The discussion that followed brought together a wide range of questions and insights from scholars and activists who were seated off the dias. It occasioned an active interaction between the dais and the floor, as well. Mr Lal Utreja said that gender balance has to start from the family in relationship. Mr Anoop Bose, quoting Bertrand Russell, opined that it is man's muscle power that vitiates the balance of life. Mother is three times the entire humanity put together. I am what I am because of my angel mother. Prof. Shashi Tiwari said that focus has to be placed on equal treatment on account of the complementary character of man and woman. That is the ethics of life, too. Mr T.D. Singh pointed out that using woman as a commodity in advertisements has to be seriously addressed. Responding to questions, Prof. Savita affirmed that family, as a matter of fact, is not a system but is part of patriarchy and patriarchy is in conflict with modernity and ecology. In response to certain scattered views from the floor and by way of concluding remarks, Dr M.D. Thomas underscored two points. First, one shouldn't be a victim of the irrational stories of the religious Scriptures, but has only to take a positive lesson from the spirit of ethics they refer to. Secondly, this seminar does not claim to exhaust all problems in the area of gender relations, but is intended to affirm being an active and committed part of the solution by facilitating transformation in the society.

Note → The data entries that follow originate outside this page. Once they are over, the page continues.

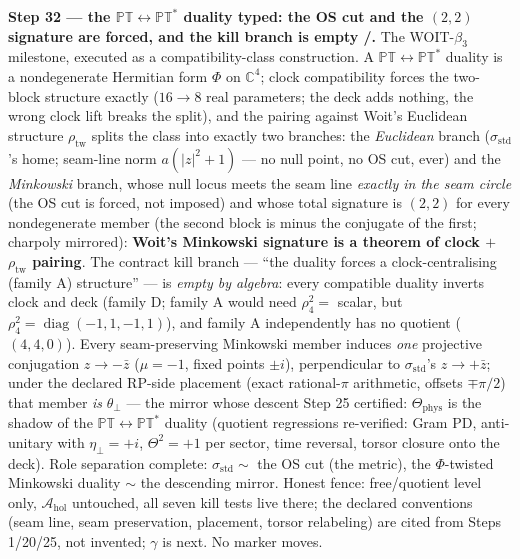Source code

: \documentclass[11pt,a4paper]{article}
\theoremstyle{definition}
\begin{document}
\par\smallskip\noindent\textbf{Step 32 --- the $\mathbb{PT}\leftrightarrow\mathbb{PT}^*$
duality typed: the OS cut and the $(2,2)$ signature are forced, and the kill branch is empty
\mE/\mC.} The WOIT-$\beta_3$ milestone, executed as a compatibility-class construction.  A
$\mathbb{PT}\leftrightarrow\mathbb{PT}^*$ duality is a nondegenerate Hermitian form $\Phi$ on
$\mathbb{C}^4$; clock compatibility forces the two-block structure exactly ($16\to8$ real parameters;
the deck adds nothing, the wrong clock lift breaks the split), and the pairing against Woit's
Euclidean structure $\rho_{\mathrm{tw}}$ splits the class into exactly two branches: the
\emph{Euclidean} branch ($\sigma_{\mathrm{std}}$'s home; seam-line norm $a(|z|^2+1)$ --- no
null point, no OS cut, ever) and the \emph{Minkowski} branch, whose null locus meets the seam
line \emph{exactly in the seam circle} (the OS cut is forced, not imposed) and whose total
signature is $(2,2)$ for every nondegenerate member (the second block is minus the conjugate
of the first; charpoly mirrored): \textbf{Woit's Minkowski signature is a theorem of clock
$+$ $\rho_{\mathrm{tw}}$ pairing}.  The contract kill branch --- ``the duality forces a
clock-centralising (family A) structure'' --- is \emph{empty by algebra}: every compatible
duality inverts clock and deck (family D; family A would need $\rho_4^2=$ scalar, but
$\rho_4^2=\operatorname{diag}(-1,1,-1,1)$), and family A independently has no quotient
($(4,4,0)$).  Every seam-preserving Minkowski member induces \emph{one} projective
conjugation $z\to-\bar z$ ($\mu=-1$, fixed points $\pm i$), perpendicular to
$\sigma_{\mathrm{std}}$'s $z\to+\bar z$; under the declared RP-side placement (exact
rational-$\pi$ arithmetic, offsets $\mp\pi/2$) that member \emph{is} $\theta_\perp$ --- the
mirror whose descent Step 25 certified: $\Theta_{\mathrm{phys}}$ is the shadow of the
$\mathbb{PT}\leftrightarrow\mathbb{PT}^*$ duality (quotient regressions re-verified: Gram PD,
anti-unitary with $\eta_\perp=+i$, $\Theta^2=+1$ per sector, time reversal, torsor closure
onto the deck).  Role separation complete: $\sigma_{\mathrm{std}}\sim$ the OS cut (the
metric), the $\Phi$-twisted Minkowski duality $\sim$ the descending mirror.  Honest fence:
free/quotient level only, $\mathcal A_{\mathrm{hol}}$ untouched, all seven kill tests live
there; the declared conventions (seam line, seam preservation, placement, torsor relabeling)
are cited from Steps 1/20/25, not invented; $\gamma$ is next.  No marker moves.
\end{document}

Dr Lipika Sharma, Assistant Professor, Law, Amity University, Noida, was the coordinator of the seminar. At the outset, she introduced the organizing institute, the theme of the seminar and the speakers of the session as well as welcomed them and at the end she proposed also a vote of thanks to one and all. She brought to light the objective of the Institute (IHPS) as promoting interfaith perspectives, inter-community relations and social harmony. She positioned the theme of the seminar as one of the core themes of the Institute and avowed it highly relevant and timely, too. Shawl was presented to the dignitaries at the beginning of the session and mementos after their speeches, as a symbol of welcome and thanks respectively. Some 50 persons from academic, social and other backgrounds who are committed to gender harmony in particular and social harmony in general attended the seminar. The seminar commenced at 11.00 hours, preceded by coffee and interaction, and ended at 13.30 hours, followed by lunch and interpersonal interaction.